▶ _DIRECTIONS FOR THIS TASK_: When you retype the entries, keep each one exact and leave out the pictures.

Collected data

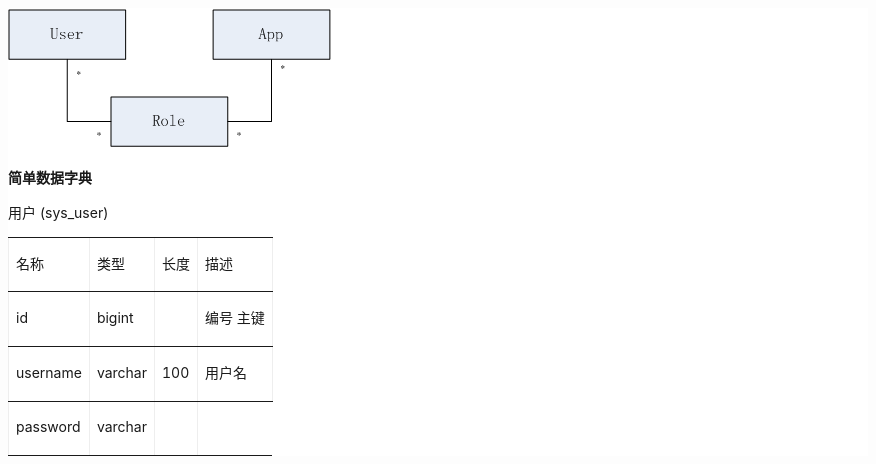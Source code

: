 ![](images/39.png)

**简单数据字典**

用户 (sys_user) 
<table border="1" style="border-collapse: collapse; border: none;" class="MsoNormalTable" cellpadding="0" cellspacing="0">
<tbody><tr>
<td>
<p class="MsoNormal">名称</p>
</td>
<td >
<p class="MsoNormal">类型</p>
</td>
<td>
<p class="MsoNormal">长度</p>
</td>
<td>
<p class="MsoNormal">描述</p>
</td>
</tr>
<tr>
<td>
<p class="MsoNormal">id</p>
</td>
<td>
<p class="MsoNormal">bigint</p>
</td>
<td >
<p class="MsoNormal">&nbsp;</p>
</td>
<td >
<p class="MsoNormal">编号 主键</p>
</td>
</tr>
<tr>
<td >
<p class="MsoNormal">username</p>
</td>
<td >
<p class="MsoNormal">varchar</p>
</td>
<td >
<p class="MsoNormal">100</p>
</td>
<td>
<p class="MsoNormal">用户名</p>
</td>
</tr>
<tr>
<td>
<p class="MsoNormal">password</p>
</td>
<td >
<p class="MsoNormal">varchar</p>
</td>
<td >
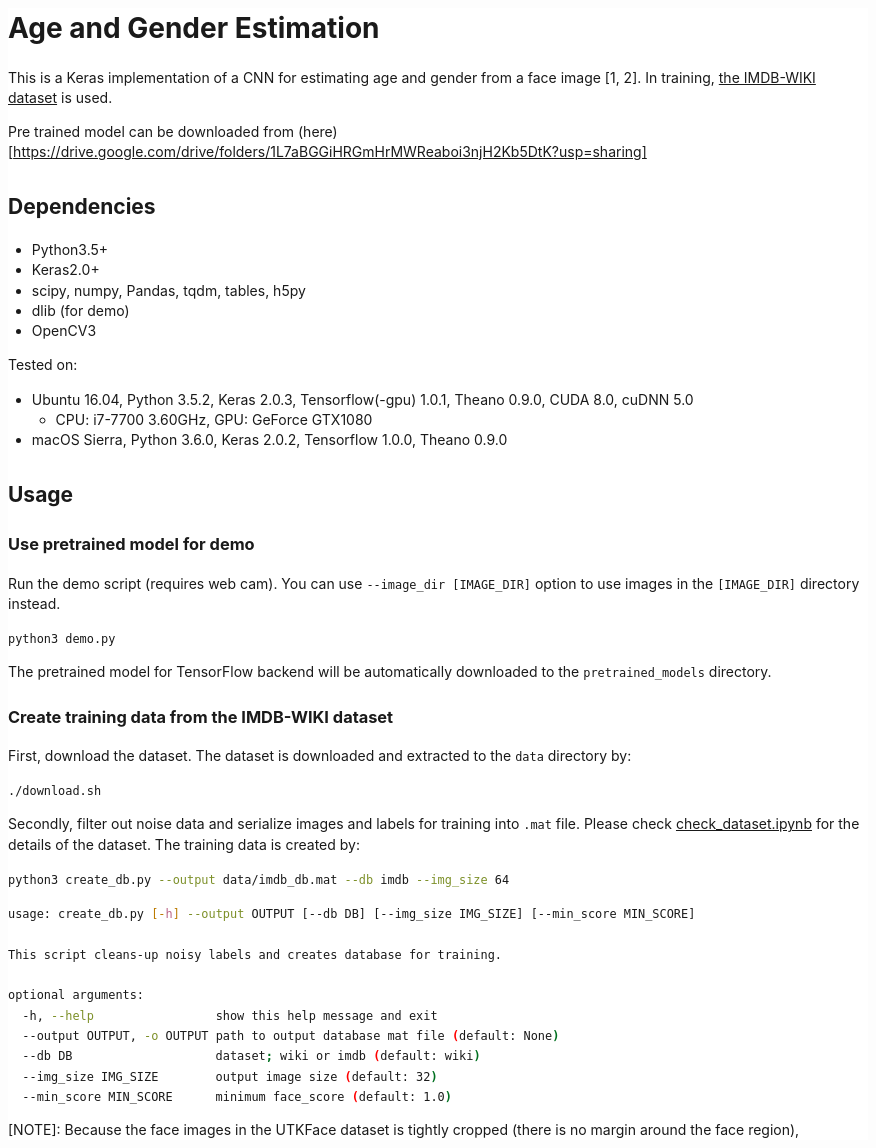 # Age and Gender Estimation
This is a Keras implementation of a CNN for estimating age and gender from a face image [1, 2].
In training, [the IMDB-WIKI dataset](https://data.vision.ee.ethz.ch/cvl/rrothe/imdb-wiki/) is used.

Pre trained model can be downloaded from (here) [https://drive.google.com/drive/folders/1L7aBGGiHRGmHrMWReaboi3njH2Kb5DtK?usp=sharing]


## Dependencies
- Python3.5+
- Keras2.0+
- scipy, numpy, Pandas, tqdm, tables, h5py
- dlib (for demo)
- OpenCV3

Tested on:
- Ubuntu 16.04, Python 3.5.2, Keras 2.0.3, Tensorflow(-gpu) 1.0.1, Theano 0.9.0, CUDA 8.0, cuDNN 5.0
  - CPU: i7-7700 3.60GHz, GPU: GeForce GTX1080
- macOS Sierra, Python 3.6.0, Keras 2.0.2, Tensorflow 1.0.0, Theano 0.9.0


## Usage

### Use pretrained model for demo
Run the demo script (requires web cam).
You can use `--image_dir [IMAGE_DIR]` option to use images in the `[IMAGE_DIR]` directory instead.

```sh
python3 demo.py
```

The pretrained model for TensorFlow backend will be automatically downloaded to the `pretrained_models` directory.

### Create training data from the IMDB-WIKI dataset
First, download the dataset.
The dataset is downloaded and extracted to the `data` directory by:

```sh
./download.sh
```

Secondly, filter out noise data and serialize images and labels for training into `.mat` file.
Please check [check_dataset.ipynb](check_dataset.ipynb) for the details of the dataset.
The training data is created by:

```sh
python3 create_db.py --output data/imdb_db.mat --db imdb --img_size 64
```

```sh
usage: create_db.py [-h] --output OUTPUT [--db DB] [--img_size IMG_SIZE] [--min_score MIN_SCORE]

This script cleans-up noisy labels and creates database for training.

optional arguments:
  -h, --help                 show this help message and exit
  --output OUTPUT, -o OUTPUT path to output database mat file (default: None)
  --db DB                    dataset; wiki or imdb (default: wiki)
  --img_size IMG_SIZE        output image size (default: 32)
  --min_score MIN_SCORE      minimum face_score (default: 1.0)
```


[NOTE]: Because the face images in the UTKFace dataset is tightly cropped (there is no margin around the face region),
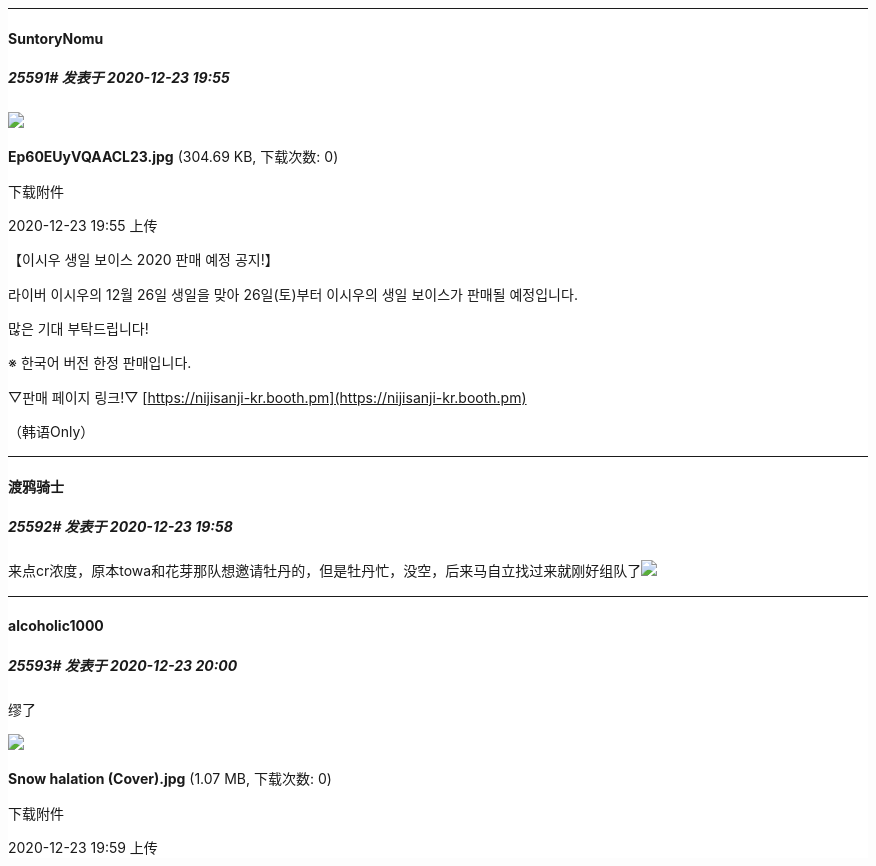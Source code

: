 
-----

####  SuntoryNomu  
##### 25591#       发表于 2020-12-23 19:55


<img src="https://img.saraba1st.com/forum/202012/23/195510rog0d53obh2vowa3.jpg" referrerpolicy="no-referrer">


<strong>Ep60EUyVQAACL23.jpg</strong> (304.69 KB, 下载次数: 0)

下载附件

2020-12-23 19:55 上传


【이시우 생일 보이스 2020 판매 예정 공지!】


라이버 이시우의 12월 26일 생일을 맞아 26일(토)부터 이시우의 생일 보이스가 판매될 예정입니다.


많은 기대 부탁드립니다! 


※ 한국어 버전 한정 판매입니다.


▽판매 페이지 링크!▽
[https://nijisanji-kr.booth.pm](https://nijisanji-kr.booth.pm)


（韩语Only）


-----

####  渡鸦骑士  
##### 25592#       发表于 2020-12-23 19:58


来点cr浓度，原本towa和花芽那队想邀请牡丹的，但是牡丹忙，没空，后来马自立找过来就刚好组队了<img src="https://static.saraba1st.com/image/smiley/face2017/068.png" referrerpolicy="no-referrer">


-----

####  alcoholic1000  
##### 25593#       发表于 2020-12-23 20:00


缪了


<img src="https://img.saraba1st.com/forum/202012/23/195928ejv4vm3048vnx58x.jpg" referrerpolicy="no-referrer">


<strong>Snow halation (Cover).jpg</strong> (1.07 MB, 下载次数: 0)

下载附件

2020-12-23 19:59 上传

▶ _ANSWER TO THIS PROBLEM_:
Source code

: ![](images/39.png)

**简单数据字典**

用户 (sys_user) 
<table border="1" style="border-collapse: collapse; border: none;" class="MsoNormalTable" cellpadding="0" cellspacing="0">
<tbody><tr>
<td>
<p class="MsoNormal">名称</p>
</td>
<td >
<p class="MsoNormal">类型</p>
</td>
<td>
<p class="MsoNormal">长度</p>
</td>
<td>
<p class="MsoNormal">描述</p>
</td>
</tr>
<tr>
<td>
<p class="MsoNormal">id</p>
</td>
<td>
<p class="MsoNormal">bigint</p>
</td>
<td >
<p class="MsoNormal">&nbsp;</p>
</td>
<td >
<p class="MsoNormal">编号 主键</p>
</td>
</tr>
<tr>
<td >
<p class="MsoNormal">username</p>
</td>
<td >
<p class="MsoNormal">varchar</p>
</td>
<td >
<p class="MsoNormal">100</p>
</td>
<td>
<p class="MsoNormal">用户名</p>
</td>
</tr>
<tr>
<td>
<p class="MsoNormal">password</p>
</td>
<td >
<p class="MsoNormal">varchar</p>
</td>
<td >
 # Age and Gender Estimation
This is a Keras implementation of a CNN for estimating age and gender from a face image [1, 2].
In training, [the IMDB-WIKI dataset](https://data.vision.ee.ethz.ch/cvl/rrothe/imdb-wiki/) is used.

Pre trained model can be downloaded from (here) [https://drive.google.com/drive/folders/1L7aBGGiHRGmHrMWReaboi3njH2Kb5DtK?usp=sharing]


## Dependencies
- Python3.5+
- Keras2.0+
- scipy, numpy, Pandas, tqdm, tables, h5py
- dlib (for demo)
- OpenCV3

Tested on:
- Ubuntu 16.04, Python 3.5.2, Keras 2.0.3, Tensorflow(-gpu) 1.0.1, Theano 0.9.0, CUDA 8.0, cuDNN 5.0
  - CPU: i7-7700 3.60GHz, GPU: GeForce GTX1080
- macOS Sierra, Python 3.6.0, Keras 2.0.2, Tensorflow 1.0.0, Theano 0.9.0


## Usage

### Use pretrained model for demo
Run the demo script (requires web cam).
You can use `--image_dir [IMAGE_DIR]` option to use images in the `[IMAGE_DIR]` directory instead.

```sh
python3 demo.py
```

The pretrained model for TensorFlow backend will be automatically downloaded to the `pretrained_models` directory.

### Create training data from the IMDB-WIKI dataset
First, download the dataset.
The dataset is downloaded and extracted to the `data` directory by:

```sh
./download.sh
```

Secondly, filter out noise data and serialize images and labels for training into `.mat` file.
Please check [check_dataset.ipynb](check_dataset.ipynb) for the details of the dataset.
The training data is created by:

```sh
python3 create_db.py --output data/imdb_db.mat --db imdb --img_size 64
```

```sh
usage: create_db.py [-h] --output OUTPUT [--db DB] [--img_size IMG_SIZE] [--min_score MIN_SCORE]

This script cleans-up noisy labels and creates database for training.

optional arguments:
  -h, --help                 show this help message and exit
  --output OUTPUT, -o OUTPUT path to output database mat file (default: None)
  --db DB                    dataset; wiki or imdb (default: wiki)
  --img_size IMG_SIZE        output image size (default: 32)
  --min_score MIN_SCORE      minimum face_score (default: 1.0)
```


[NOTE]: Because the face images in the UTKFace dataset is tightly cropped (there is no margin around the face region),
Source code

: 
-----

####  SuntoryNomu  
##### 25591#       发表于 2020-12-23 19:55


<img src="https://img.saraba1st.com/forum/202012/23/195510rog0d53obh2vowa3.jpg" referrerpolicy="no-referrer">


<strong>Ep60EUyVQAACL23.jpg</strong> (304.69 KB, 下载次数: 0)

下载附件

2020-12-23 19:55 上传


【이시우 생일 보이스 2020 판매 예정 공지!】


라이버 이시우의 12월 26일 생일을 맞아 26일(토)부터 이시우의 생일 보이스가 판매될 예정입니다.


많은 기대 부탁드립니다! 


※ 한국어 버전 한정 판매입니다.


▽판매 페이지 링크!▽
[https://nijisanji-kr.booth.pm](https://nijisanji-kr.booth.pm)


（韩语Only）


-----

####  渡鸦骑士  
##### 25592#       发表于 2020-12-23 19:58


来点cr浓度，原本towa和花芽那队想邀请牡丹的，但是牡丹忙，没空，后来马自立找过来就刚好组队了<img src="https://static.saraba1st.com/image/smiley/face2017/068.png" referrerpolicy="no-referrer">


-----

####  alcoholic1000  
##### 25593#       发表于 2020-12-23 20:00


缪了


<img src="https://img.saraba1st.com/forum/202012/23/195928ejv4vm3048vnx58x.jpg" referrerpolicy="no-referrer">


<strong>Snow halation (Cover).jpg</strong> (1.07 MB, 下载次数: 0)

下载附件

2020-12-23 19:59 上传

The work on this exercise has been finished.